Re: Cocoa Books
Re: Cocoa Books
- Subject: Re: Cocoa Books
- From: Paul Lynch <email@hidden>
- Date: Tue, 11 Apr 2006 17:13:14 +0100
On 11 Apr 2006, at 14:13, Ondra Cada wrote:
On 11.4.2006, at 6:54, PJ Pritchard wrote:
1) Some of us had to learn BASIC, Assembler, Pascal, Fortran, C, C+
+, AppleScript, perl, bash and Java to fully appreciate how well
Objective-C behaves. You should suffer some too.

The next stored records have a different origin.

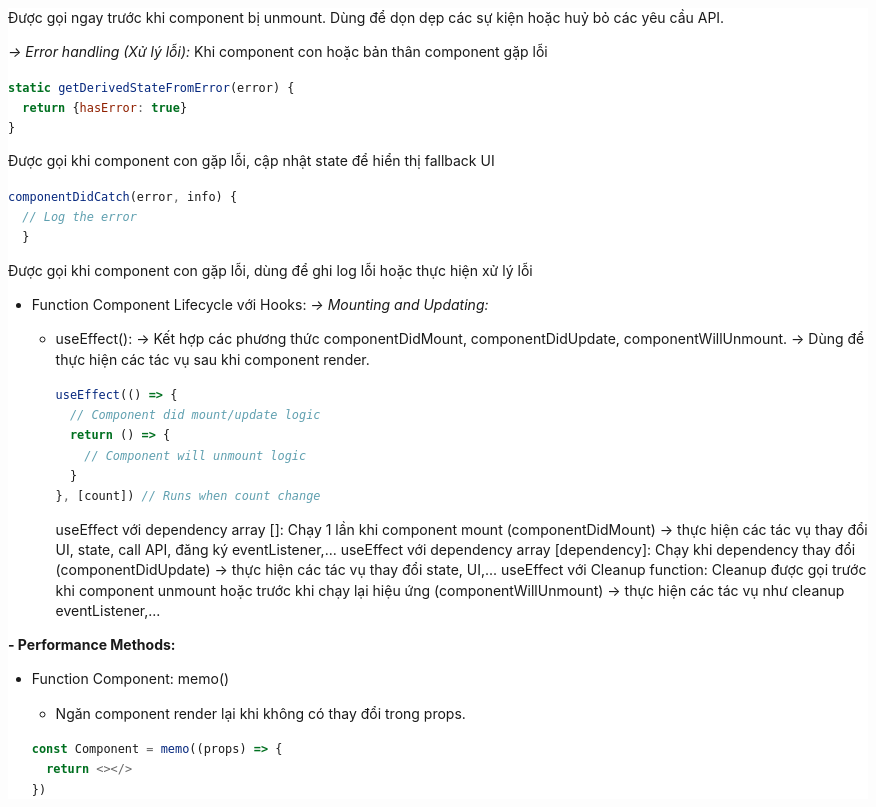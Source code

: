   Được gọi ngay trước khi component bị unmount. Dùng để dọn dẹp các sự kiện hoặc huỷ bỏ các yêu cầu API.

  _-> Error handling (Xử lý lỗi):_
  Khi component con hoặc bản thân component gặp lỗi

  ```js
  static getDerivedStateFromError(error) {
    return {hasError: true}
  }
  ```

  Được gọi khi component con gặp lỗi, cập nhật state để hiển thị fallback UI

  ```js
  componentDidCatch(error, info) {
    // Log the error
    }
  ```

  Được gọi khi component con gặp lỗi, dùng để ghi log lỗi hoặc thực hiện xử lý lỗi

- Function Component Lifecycle với Hooks:
  _-> Mounting and Updating:_

  - useEffect():
    -> Kết hợp các phương thức componentDidMount, componentDidUpdate, componentWillUnmount.
    -> Dùng để thực hiện các tác vụ sau khi component render.

    ```js
    useEffect(() => {
      // Component did mount/update logic
      return () => {
        // Component will unmount logic
      }
    }, [count]) // Runs when count change
    ```

    useEffect với dependency array []: Chạy 1 lần khi component mount (componentDidMount)
    -> thực hiện các tác vụ thay đổi UI, state, call API, đăng ký eventListener,...
    useEffect với dependency array [dependency]: Chạy khi dependency thay đổi (componentDidUpdate)
    -> thực hiện các tác vụ thay đổi state, UI,...
    useEffect với Cleanup function: Cleanup được gọi trước khi component unmount hoặc trước khi chạy lại hiệu ứng (componentWillUnmount)
    -> thực hiện các tác vụ như cleanup eventListener,...

**- Performance Methods:**

- Function Component:
  memo()

  - Ngăn component render lại khi không có thay đổi trong props.

  ```js
  const Component = memo((props) => {
    return <></>
  })
  ```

You forgot Cobol, APL (oh, those days of square and triangle
operators), Forth (namely Forth!), Algol, PostScript, x86 assembly
language (ick! The thing comes back! Shudder!) and the batch
control language of OS/360.
JCL. Somewhat similar to the path I had to follow (BASIC, Fortran,
Algol, APL, Forth, APL, COBOL, IBM assembler, Z80 assembler, Pascal,
C, etc). Postscript is just a Forth dialect, anyhow.
People who have been posting asking for a "Cocoa for Dummies" book
might not be aware that there is already a "Cocoa Programming for
Dummies" (http://www.amazon.co.uk/exec/obidos/ASIN/0764526138/).
For complete beginners, Stephen Kochan's "Programming in Objective C"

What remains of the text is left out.